AWS vs GCP: Top Cloud Services Logs to Watch and Why
The infrastructure and services running on public cloud platforms like Google Cloud Platform (GCP) and Amazon Web Services (AWS) produce massive volumes of logs every day. An organization’s log data provides details about their entire IT environment in real time, or at any point in time in history. Server logs often contain details on machine and network traffic, user access, changes to applications and services, and countless other pointers used to monitor the health and security status of the IT landscape.
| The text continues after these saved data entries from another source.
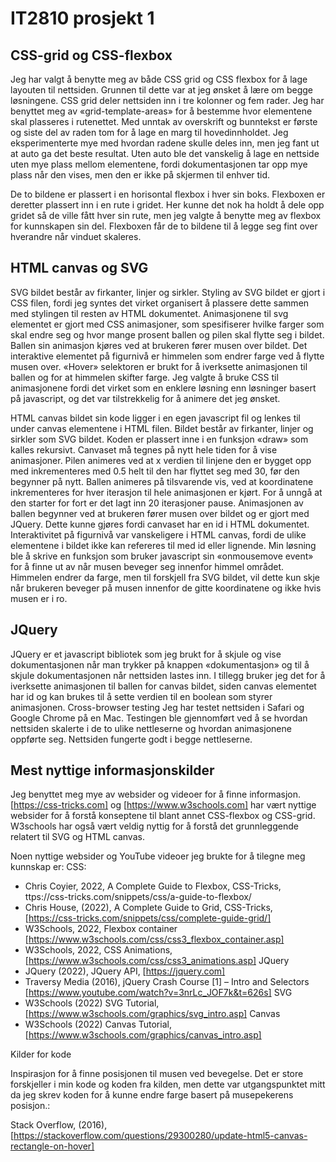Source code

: # IT2810 prosjekt 1

## CSS-grid og CSS-flexbox

Jeg har valgt å benytte meg av både CSS grid og CSS flexbox for å lage layouten til nettsiden. Grunnen til dette var at jeg ønsket å lære om begge løsningene. CSS grid deler nettsiden inn i tre kolonner og fem rader. Jeg har benyttet meg av «grid-template-areas» for å bestemme hvor elementene skal plasseres i rutenettet. Med unntak av overskrift og bunntekst er første og siste del av raden tom for å lage en marg til hovedinnholdet. Jeg eksperimenterte mye med hvordan radene skulle deles inn, men jeg fant ut at auto ga det beste resultat. Uten auto ble det vanskelig å lage en nettside uten mye plass mellom elementene, fordi dokumentasjonen tar opp mye plass når den vises, men den er ikke på skjermen til enhver tid.  

De to bildene er plassert i en horisontal flexbox i hver sin boks. Flexboxen er deretter plassert inn i en rute i gridet. Her kunne det nok ha holdt å dele opp gridet så de ville fått hver sin rute, men jeg valgte å benytte meg av flexbox for kunnskapen sin del. Flexboxen får de to bildene til å legge seg fint over hverandre når vinduet skaleres.

## HTML canvas og SVG

SVG bildet består av firkanter, linjer og sirkler. Styling av SVG bildet er gjort i CSS filen, fordi jeg syntes det virket organisert å plassere dette sammen med stylingen til resten av HTML dokumentet. Animasjonene til svg elementet er gjort med CSS animasjoner, som spesifiserer hvilke farger som skal endre seg og hvor mange prosent ballen og pilen skal flytte seg i bildet. Ballen sin animasjon kjøres ved at brukeren fører musen over bildet. Det interaktive elementet på figurnivå er himmelen som endrer farge ved å flytte musen over. «Hover» selektoren er brukt for å iverksette animasjonen til ballen og for at himmelen skifter farge. Jeg valgte å bruke CSS til animasjonene fordi det virket som en enklere løsning enn løsninger basert på javascript, og det var tilstrekkelig for å animere det jeg ønsket.

HTML canvas bildet sin kode ligger i en egen javascript fil og lenkes til under canvas elementene i HTML filen. Bildet består av firkanter, linjer og sirkler som SVG bildet. Koden er plassert inne i en funksjon «draw» som kalles rekursivt. Canvaset må tegnes på nytt hele tiden for å vise animasjoner. Pilen animeres ved at x verdien til linjene den er bygget opp med inkrementeres med 0.5 helt til den har flyttet seg med 30, før den begynner på nytt. 
Ballen animeres på tilsvarende vis, ved at koordinatene inkrementeres for hver iterasjon til hele animasjonen er kjørt. For å unngå at den starter for fort er det lagt inn 20 iterasjoner pause. Animasjonen av ballen begynner ved at brukeren fører musen over bildet og er gjort med JQuery. Dette kunne gjøres fordi canvaset har en id i HTML dokumentet. Interaktivitet på figurnivå var vanskeligere i HTML canvas, fordi de ulike elementene i bildet ikke kan refereres til med id eller lignende. Min løsning ble å skrive en funksjon som bruker javascript sin «onmousemove event» for å finne ut av når musen beveger seg innenfor himmel området. Himmelen endrer da farge, men til forskjell fra SVG bildet, vil dette kun skje når brukeren beveger på musen innenfor de gitte koordinatene og ikke hvis musen er i ro.


## JQuery
JQuery er et javascript bibliotek som jeg brukt for å skjule og vise dokumentasjonen når man trykker på knappen «dokumentasjon» og til å skjule dokumentasjonen når nettsiden lastes inn. I tillegg bruker jeg det for å iverksette animasjonen til ballen for canvas bildet, siden canvas elementet har id og kan brukes til å sette verdien til en boolean som styrer animasjonen. 
Cross-browser testing
Jeg har testet nettsiden i Safari og Google Chrome på en Mac. Testingen ble gjennomført ved å se hvordan nettsiden skalerte i de to ulike nettleserne og hvordan animasjonene oppførte seg. Nettsiden fungerte godt i begge nettleserne.

## Mest nyttige informasjonskilder
Jeg benyttet meg mye av websider og videoer for å finne informasjon. [https://css-tricks.com] og [https://www.w3schools.com] har vært nyttige websider for å forstå konseptene til blant annet CSS-flexbox og CSS-grid. W3schools har også vært veldig nyttig for å forstå det grunnleggende relatert til SVG og HTML canvas. 

Noen nyttige websider og YouTube videoer jeg brukte for å tilegne meg kunnskap er: 
CSS:
-	Chris Coyier, 2022, A Complete Guide to Flexbox, CSS-Tricks,  ttps://css-tricks.com/snippets/css/a-guide-to-flexbox/
-	Chris House, (2022), A Complete Guide to Grid, CSS-Tricks,  [https://css-tricks.com/snippets/css/complete-guide-grid/]
-	W3Schools, 2022, Flexbox container [https://www.w3schools.com/css/css3_flexbox_container.asp] 
-	W3Schools, 2022, CSS Animations,[https://www.w3schools.com/css/css3_animations.asp]
JQuery
-	JQuery (2022), JQuery API, [https://jquery.com]
-	Traversy Media (2016), jQuery Crash Course [1] – Intro and Selectors [https://www.youtube.com/watch?v=3nrLc_JOF7k&t=626s]
SVG
-	W3Schools (2022) SVG Tutorial, [https://www.w3schools.com/graphics/svg_intro.asp]
Canvas
-	W3Schools (2022) Canvas Tutorial, [https://www.w3schools.com/graphics/canvas_intro.asp] 

Kilder for kode

Inspirasjon for å finne posisjonen til musen ved bevegelse. Det er store forskjeller i min kode og koden fra kilden, men dette var utgangspunktet mitt da jeg skrev koden for å kunne endre farge basert på musepekerens posisjon.:

Stack Overflow, (2016), [https://stackoverflow.com/questions/29300280/update-html5-canvas-rectangle-on-hover]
Cloud log analysis systems allow users to extract intelligence from log data by running simple searches, complex queries, conducting trend research, and building data visualizations. Beyond cloud infrastructure, applications and platform resources produce their own logs, which adds to the sheer volume of data DevOps teams need to analyze on a regular basis.
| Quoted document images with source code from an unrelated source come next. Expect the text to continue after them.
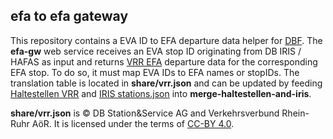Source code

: efa to efa gateway
---

This repository contains a EVA ID to EFA departure data helper for
[DBF](https://dbf.finalrewind.org). The **efa-gw** web service receives an EVA
stop ID originating from DB IRIS / HAFAS as input and returns [VRR
EFA](https://efa.vrr.de) departure data for the corresponding EFA stop. To do
so, it must map EVA IDs to EFA names or stopIDs. The translation table is
located in **share/vrr.json** and can be updated by feeding
[Haltestellen VRR](https://www.opendata-oepnv.de/ht/de/organisation/verkehrsverbuende/vrr/startseite?tx_vrrkit_view%5Bdataset_name%5D=haltestellen-vrr&tx_vrrkit_view%5Baction%5D=details&tx_vrrkit_view%5Bcontroller%5D=View)
and [IRIS stations.json](https://git.finalrewind.org/Travel-Status-DE-IRIS/plain/share/stations.json)
into **merge-haltestellen-and-iris**.

**share/vrr.json** is © DB Station&Service AG and Verkehrsverbund Rhein-Ruhr
AöR. It is licensed under the terms of [CC-BY
4.0](https://creativecommons.org/licenses/by/4.0/).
Some of the most common use cases for log analytics include security, IT monitoring, business intelligence and analytics, and business operations tasks. Knowing the basics of which cloud logs to watch and why can help teams search for potential infrastructure or security issues, improve stability and reliability, understand cloud resource allocation, and identify trends that can lead to important business improvements. Let’s dive into the top GCP and AWS logs to watch, and what they will show you.
Four AWS log file examples
Monitoring and analyzing activity within your AWS account can be challenging. That’s why AWS offers AWS CloudTrail, which monitors events for your account, delivering them as log files to your Amazon Simple Storage Service (S3). The AWS CloudTrail auditing service is an API logging tool that stores a record for every service call that occurs anywhere within your AWS account. CloudTrail provides complete visibility into the activity that occurs within your account, enabling you to see exactly who did what, when, and where.
Amazon identifies four different categories of CloudTrail logs that can be useful for DevOps teams.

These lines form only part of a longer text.